→ Your goal:
The lines to transcribe run from the top of the material below to the line with "# Java web app", inclusive. Leave the pictures behind.

→ Information supplied:
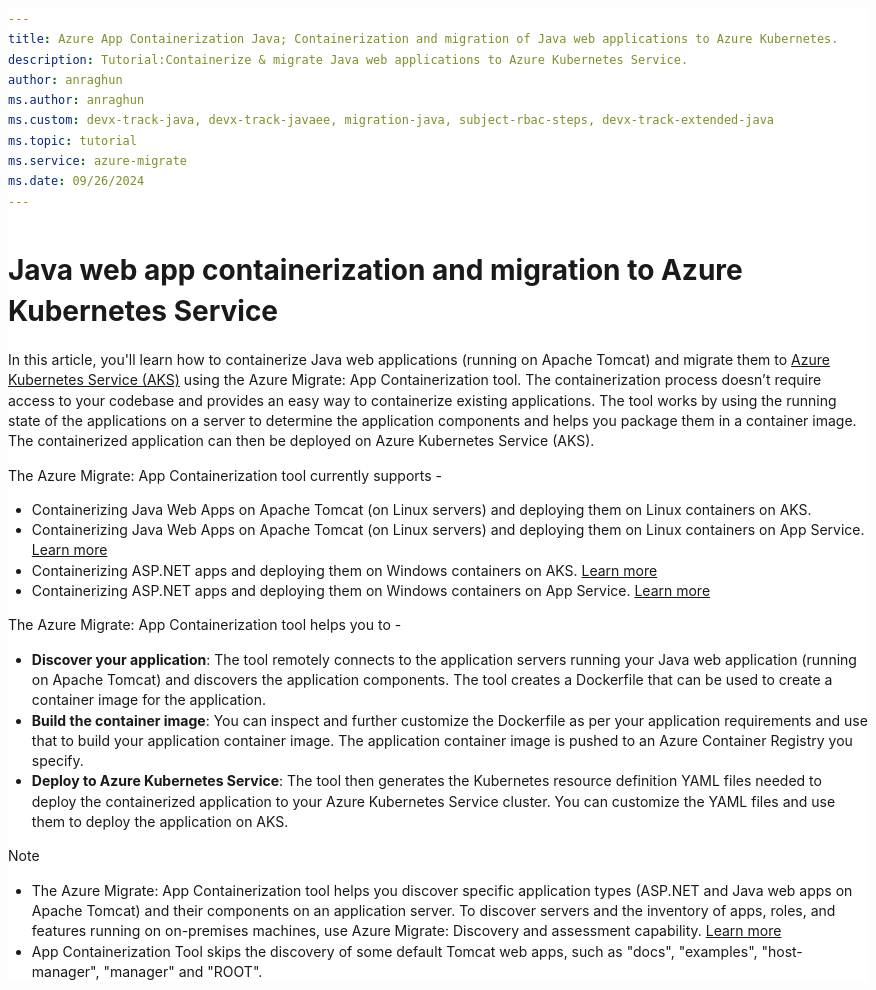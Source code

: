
 ```yaml
---
title: Azure App Containerization Java; Containerization and migration of Java web applications to Azure Kubernetes.
description: Tutorial:Containerize & migrate Java web applications to Azure Kubernetes Service.
author: anraghun
ms.author: anraghun
ms.custom: devx-track-java, devx-track-javaee, migration-java, subject-rbac-steps, devx-track-extended-java
ms.topic: tutorial
ms.service: azure-migrate
ms.date: 09/26/2024
---
```

# Java web app containerization and migration to Azure Kubernetes Service

In this article, you'll learn how to containerize Java web applications (running on Apache Tomcat) and migrate them to [Azure Kubernetes Service (AKS)](https://azure.microsoft.com/services/kubernetes-service/) using the Azure Migrate: App Containerization tool. The containerization process doesn’t require access to your codebase and provides an easy way to containerize existing applications. The tool works by using the running state of the applications on a server to determine the application components and helps you package them in a container image. The containerized application can then be deployed on Azure Kubernetes Service (AKS).

The Azure Migrate: App Containerization tool currently supports -


- Containerizing Java Web Apps on Apache Tomcat (on Linux servers) and deploying them on Linux containers on AKS.
- Containerizing Java Web Apps on Apache Tomcat (on Linux servers) and deploying them on Linux containers on App Service. [Learn more](./tutorial-app-containerization-java-app-service.md)
- Containerizing ASP.NET apps and deploying them on Windows containers on AKS. [Learn more](./tutorial-app-containerization-aspnet-kubernetes.md)
- Containerizing ASP.NET apps and deploying them on Windows containers on App Service. [Learn more](./tutorial-app-containerization-aspnet-app-service.md)

The Azure Migrate: App Containerization tool helps you to -

- **Discover your application**: The tool remotely connects to the application servers running your Java web application (running on Apache Tomcat) and discovers the application components. The tool creates a Dockerfile that can be used to create a container image for the application.
- **Build the container image**: You can inspect and further customize the Dockerfile as per your application requirements and use that to build your application container image. The application container image is pushed to an Azure Container Registry you specify.
- **Deploy to Azure Kubernetes Service**:  The tool then generates the Kubernetes resource definition YAML files needed to deploy the containerized application to your Azure Kubernetes Service cluster. You can customize the YAML files and use them to deploy the application on AKS.

> [!NOTE]
>
> - The Azure Migrate: App Containerization tool helps you discover specific application types (ASP.NET and Java web apps on Apache Tomcat) and their components on an application server. To discover servers and the inventory of apps, roles, and features running on on-premises machines, use Azure Migrate: Discovery and assessment capability. [Learn more](tutorial-discover-vmware.md)
> - App Containerization Tool skips the discovery of some default Tomcat web apps, such as "docs", "examples", "host-manager", "manager" and "ROOT".
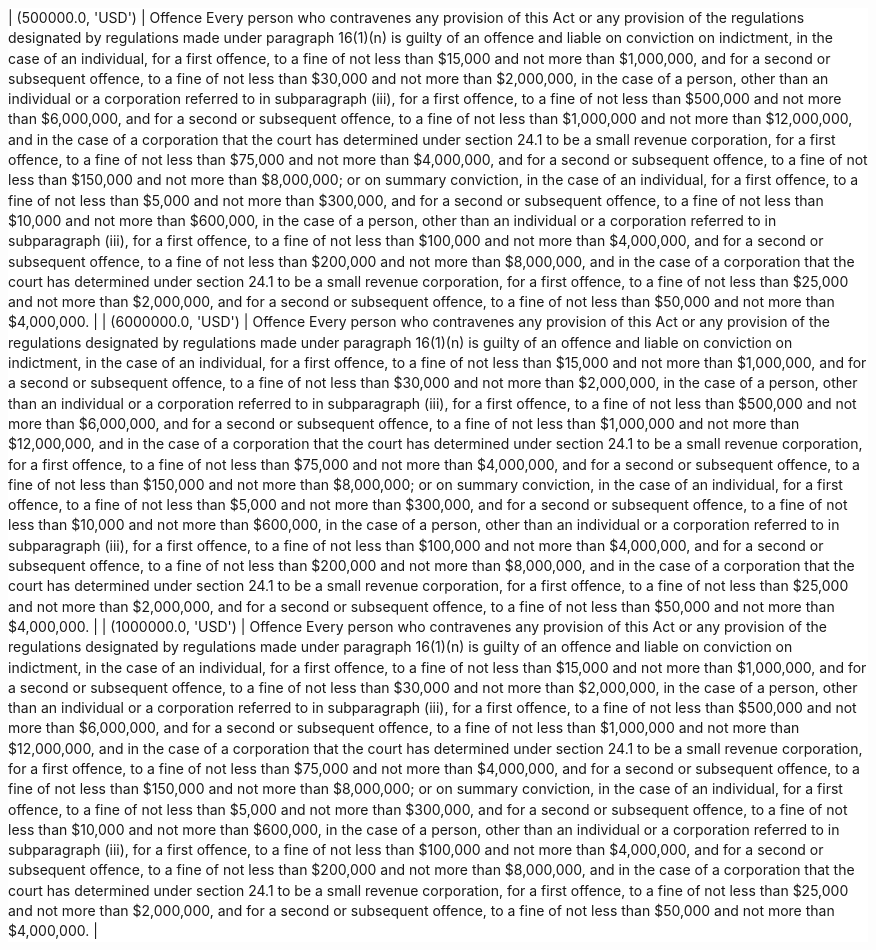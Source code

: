 | (500000.0, 'USD')   | Offence Every person who contravenes any provision of this Act or any provision of the regulations designated by regulations made under paragraph 16(1)(n) is guilty of an offence and liable on conviction on indictment, in the case of an individual, for a first offence, to a fine of not less than $15,000 and not more than $1,000,000, and for a second or subsequent offence, to a fine of not less than $30,000 and not more than $2,000,000, in the case of a person, other than an individual or a corporation referred to in subparagraph (iii), for a first offence, to a fine of not less than $500,000 and not more than $6,000,000, and for a second or subsequent offence, to a fine of not less than $1,000,000 and not more than $12,000,000, and in the case of a corporation that the court has determined under section 24.1 to be a small revenue corporation, for a first offence, to a fine of not less than $75,000 and not more than $4,000,000, and for a second or subsequent offence, to a fine of not less than $150,000 and not more than $8,000,000; or on summary conviction, in the case of an individual, for a first offence, to a fine of not less than $5,000 and not more than $300,000, and for a second or subsequent offence, to a fine of not less than $10,000 and not more than $600,000, in the case of a person, other than an individual or a corporation referred to in subparagraph (iii), for a first offence, to a fine of not less than $100,000 and not more than $4,000,000, and for a second or subsequent offence, to a fine of not less than $200,000 and not more than $8,000,000, and in the case of a corporation that the court has determined under section 24.1 to be a small revenue corporation, for a first offence, to a fine of not less than $25,000 and not more than $2,000,000, and for a second or subsequent offence, to a fine of not less than $50,000 and not more than $4,000,000. |
| (6000000.0, 'USD')  | Offence Every person who contravenes any provision of this Act or any provision of the regulations designated by regulations made under paragraph 16(1)(n) is guilty of an offence and liable on conviction on indictment, in the case of an individual, for a first offence, to a fine of not less than $15,000 and not more than $1,000,000, and for a second or subsequent offence, to a fine of not less than $30,000 and not more than $2,000,000, in the case of a person, other than an individual or a corporation referred to in subparagraph (iii), for a first offence, to a fine of not less than $500,000 and not more than $6,000,000, and for a second or subsequent offence, to a fine of not less than $1,000,000 and not more than $12,000,000, and in the case of a corporation that the court has determined under section 24.1 to be a small revenue corporation, for a first offence, to a fine of not less than $75,000 and not more than $4,000,000, and for a second or subsequent offence, to a fine of not less than $150,000 and not more than $8,000,000; or on summary conviction, in the case of an individual, for a first offence, to a fine of not less than $5,000 and not more than $300,000, and for a second or subsequent offence, to a fine of not less than $10,000 and not more than $600,000, in the case of a person, other than an individual or a corporation referred to in subparagraph (iii), for a first offence, to a fine of not less than $100,000 and not more than $4,000,000, and for a second or subsequent offence, to a fine of not less than $200,000 and not more than $8,000,000, and in the case of a corporation that the court has determined under section 24.1 to be a small revenue corporation, for a first offence, to a fine of not less than $25,000 and not more than $2,000,000, and for a second or subsequent offence, to a fine of not less than $50,000 and not more than $4,000,000. |
| (1000000.0, 'USD')  | Offence Every person who contravenes any provision of this Act or any provision of the regulations designated by regulations made under paragraph 16(1)(n) is guilty of an offence and liable on conviction on indictment, in the case of an individual, for a first offence, to a fine of not less than $15,000 and not more than $1,000,000, and for a second or subsequent offence, to a fine of not less than $30,000 and not more than $2,000,000, in the case of a person, other than an individual or a corporation referred to in subparagraph (iii), for a first offence, to a fine of not less than $500,000 and not more than $6,000,000, and for a second or subsequent offence, to a fine of not less than $1,000,000 and not more than $12,000,000, and in the case of a corporation that the court has determined under section 24.1 to be a small revenue corporation, for a first offence, to a fine of not less than $75,000 and not more than $4,000,000, and for a second or subsequent offence, to a fine of not less than $150,000 and not more than $8,000,000; or on summary conviction, in the case of an individual, for a first offence, to a fine of not less than $5,000 and not more than $300,000, and for a second or subsequent offence, to a fine of not less than $10,000 and not more than $600,000, in the case of a person, other than an individual or a corporation referred to in subparagraph (iii), for a first offence, to a fine of not less than $100,000 and not more than $4,000,000, and for a second or subsequent offence, to a fine of not less than $200,000 and not more than $8,000,000, and in the case of a corporation that the court has determined under section 24.1 to be a small revenue corporation, for a first offence, to a fine of not less than $25,000 and not more than $2,000,000, and for a second or subsequent offence, to a fine of not less than $50,000 and not more than $4,000,000. |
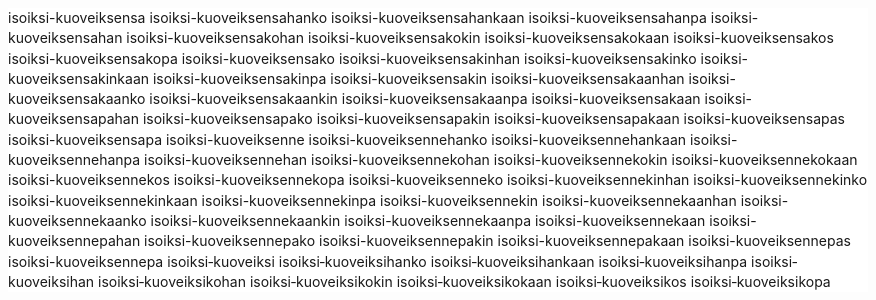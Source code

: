 isoiksi-kuoveiksensa
isoiksi-kuoveiksensahanko
isoiksi-kuoveiksensahankaan
isoiksi-kuoveiksensahanpa
isoiksi-kuoveiksensahan
isoiksi-kuoveiksensakohan
isoiksi-kuoveiksensakokin
isoiksi-kuoveiksensakokaan
isoiksi-kuoveiksensakos
isoiksi-kuoveiksensakopa
isoiksi-kuoveiksensako
isoiksi-kuoveiksensakinhan
isoiksi-kuoveiksensakinko
isoiksi-kuoveiksensakinkaan
isoiksi-kuoveiksensakinpa
isoiksi-kuoveiksensakin
isoiksi-kuoveiksensakaanhan
isoiksi-kuoveiksensakaanko
isoiksi-kuoveiksensakaankin
isoiksi-kuoveiksensakaanpa
isoiksi-kuoveiksensakaan
isoiksi-kuoveiksensapahan
isoiksi-kuoveiksensapako
isoiksi-kuoveiksensapakin
isoiksi-kuoveiksensapakaan
isoiksi-kuoveiksensapas
isoiksi-kuoveiksensapa
isoiksi-kuoveiksenne
isoiksi-kuoveiksennehanko
isoiksi-kuoveiksennehankaan
isoiksi-kuoveiksennehanpa
isoiksi-kuoveiksennehan
isoiksi-kuoveiksennekohan
isoiksi-kuoveiksennekokin
isoiksi-kuoveiksennekokaan
isoiksi-kuoveiksennekos
isoiksi-kuoveiksennekopa
isoiksi-kuoveiksenneko
isoiksi-kuoveiksennekinhan
isoiksi-kuoveiksennekinko
isoiksi-kuoveiksennekinkaan
isoiksi-kuoveiksennekinpa
isoiksi-kuoveiksennekin
isoiksi-kuoveiksennekaanhan
isoiksi-kuoveiksennekaanko
isoiksi-kuoveiksennekaankin
isoiksi-kuoveiksennekaanpa
isoiksi-kuoveiksennekaan
isoiksi-kuoveiksennepahan
isoiksi-kuoveiksennepako
isoiksi-kuoveiksennepakin
isoiksi-kuoveiksennepakaan
isoiksi-kuoveiksennepas
isoiksi-kuoveiksennepa
isoiksi‐kuoveiksi
isoiksi‐kuoveiksihanko
isoiksi‐kuoveiksihankaan
isoiksi‐kuoveiksihanpa
isoiksi‐kuoveiksihan
isoiksi‐kuoveiksikohan
isoiksi‐kuoveiksikokin
isoiksi‐kuoveiksikokaan
isoiksi‐kuoveiksikos
isoiksi‐kuoveiksikopa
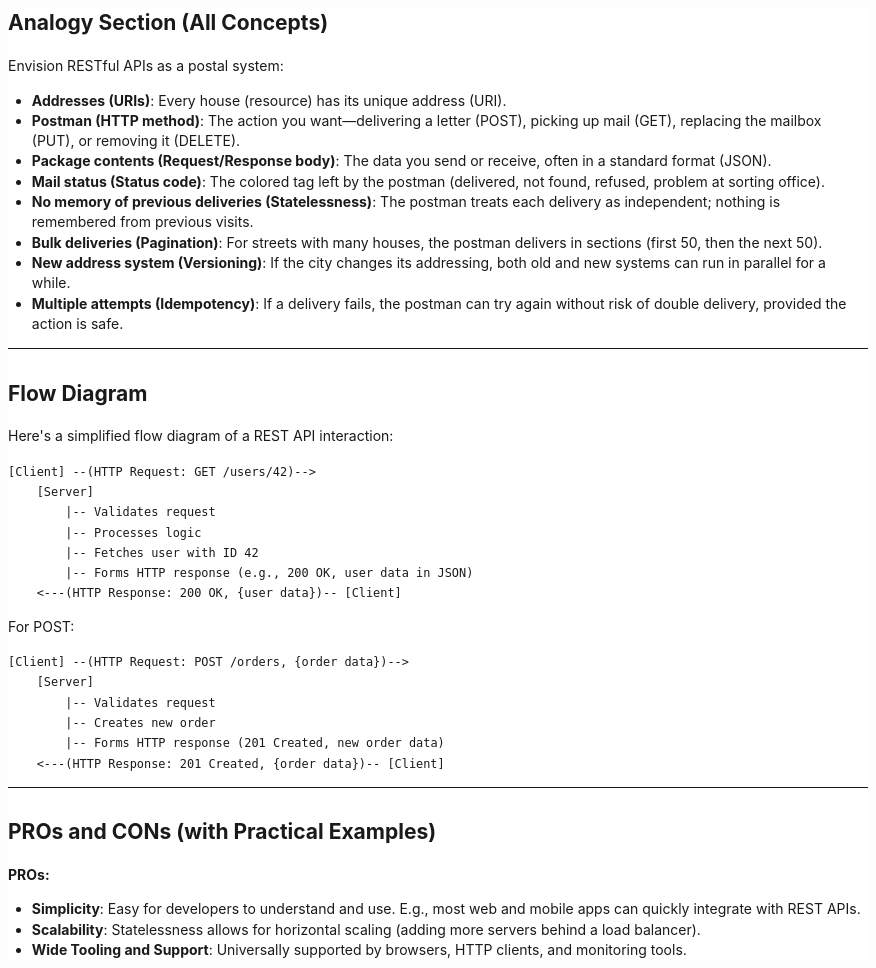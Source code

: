 
## Analogy Section (All Concepts)

Envision RESTful APIs as a postal system:

- **Addresses (URIs)**: Every house (resource) has its unique address (URI).
- **Postman (HTTP method)**: The action you want—delivering a letter (POST), picking up mail (GET), replacing the mailbox (PUT), or removing it (DELETE).
- **Package contents (Request/Response body)**: The data you send or receive, often in a standard format (JSON).
- **Mail status (Status code)**: The colored tag left by the postman (delivered, not found, refused, problem at sorting office).
- **No memory of previous deliveries (Statelessness)**: The postman treats each delivery as independent; nothing is remembered from previous visits.
- **Bulk deliveries (Pagination)**: For streets with many houses, the postman delivers in sections (first 50, then the next 50).
- **New address system (Versioning)**: If the city changes its addressing, both old and new systems can run in parallel for a while.
- **Multiple attempts (Idempotency)**: If a delivery fails, the postman can try again without risk of double delivery, provided the action is safe.

---

## Flow Diagram

Here's a simplified flow diagram of a REST API interaction:

```
[Client] --(HTTP Request: GET /users/42)-->
    [Server]
        |-- Validates request
        |-- Processes logic
        |-- Fetches user with ID 42
        |-- Forms HTTP response (e.g., 200 OK, user data in JSON)
    <---(HTTP Response: 200 OK, {user data})-- [Client]
```

For POST:

```
[Client] --(HTTP Request: POST /orders, {order data})-->
    [Server]
        |-- Validates request
        |-- Creates new order
        |-- Forms HTTP response (201 Created, new order data)
    <---(HTTP Response: 201 Created, {order data})-- [Client]
```

---

## PROs and CONs (with Practical Examples)

**PROs:**
- **Simplicity**: Easy for developers to understand and use. E.g., most web and mobile apps can quickly integrate with REST APIs.
- **Scalability**: Statelessness allows for horizontal scaling (adding more servers behind a load balancer).
- **Wide Tooling and Support**: Universally supported by browsers, HTTP clients, and monitoring tools.

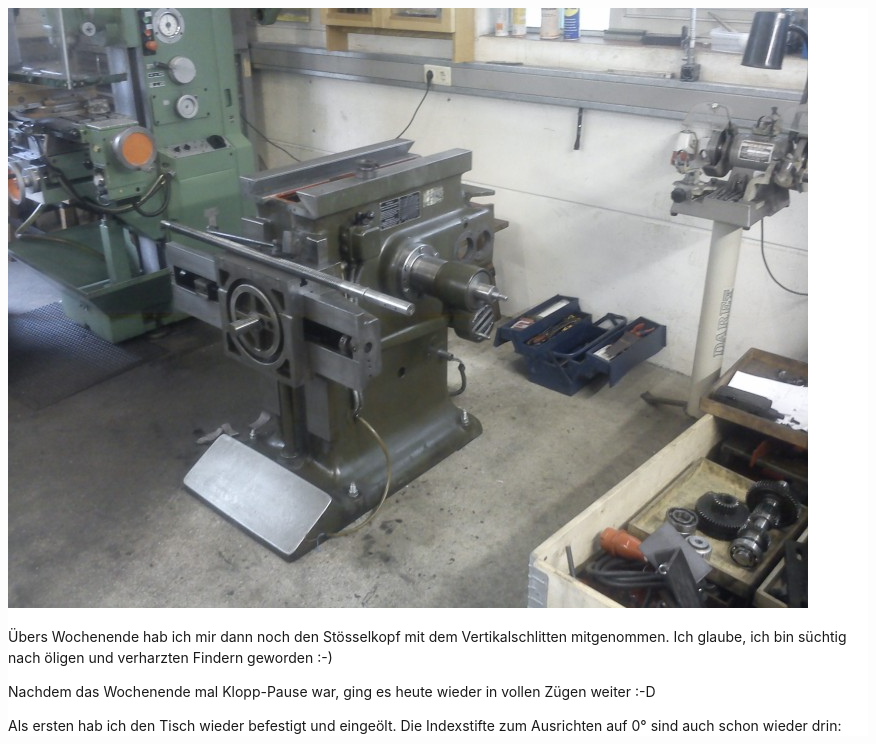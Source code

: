 ![Kreuz dran](Tisch_Drehplatte_von_rechts.jpg)

Übers Wochenende hab ich mir dann noch den Stösselkopf mit dem Vertikalschlitten mitgenommen. Ich glaube, ich bin
süchtig nach öligen und verharzten Findern geworden :-)

Nachdem das Wochenende mal Klopp-Pause war, ging es heute wieder in vollen Zügen weiter :-D

Als ersten hab ich den Tisch wieder befestigt und eingeölt. Die Indexstifte zum Ausrichten auf 0° sind auch
schon wieder drin:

→ Response to the exercise:
Source code

:
 ```yaml
---
title: Azure App Containerization Java; Containerization and migration of Java web applications to Azure Kubernetes.
description: Tutorial:Containerize & migrate Java web applications to Azure Kubernetes Service.
author: anraghun
ms.author: anraghun
ms.custom: devx-track-java, devx-track-javaee, migration-java, subject-rbac-steps, devx-track-extended-java
ms.topic: tutorial
ms.service: azure-migrate
ms.date: 09/26/2024
---
```

# Java web app containerization and migration to Azure Kubernetes Service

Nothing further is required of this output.